What you return should match the material below line for line, except that no image appears in it.

———

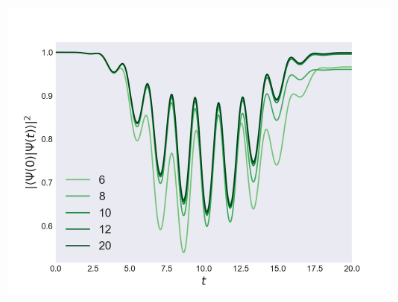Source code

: \begin{figure}
    \centering
    \includegraphics[width=0.9\textwidth]{results/figures/1D/n=2overlap.png} 
    \caption{}
    \label{}
\end{figure}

———

- **Solution to the problem**
Source code

: \begin{figure}
    \centering
    \includegraphics[width=0.9\textwidth]{results/figures/1D/n=2overlap.png} 
    \caption{}
    \label{}
\end{figure}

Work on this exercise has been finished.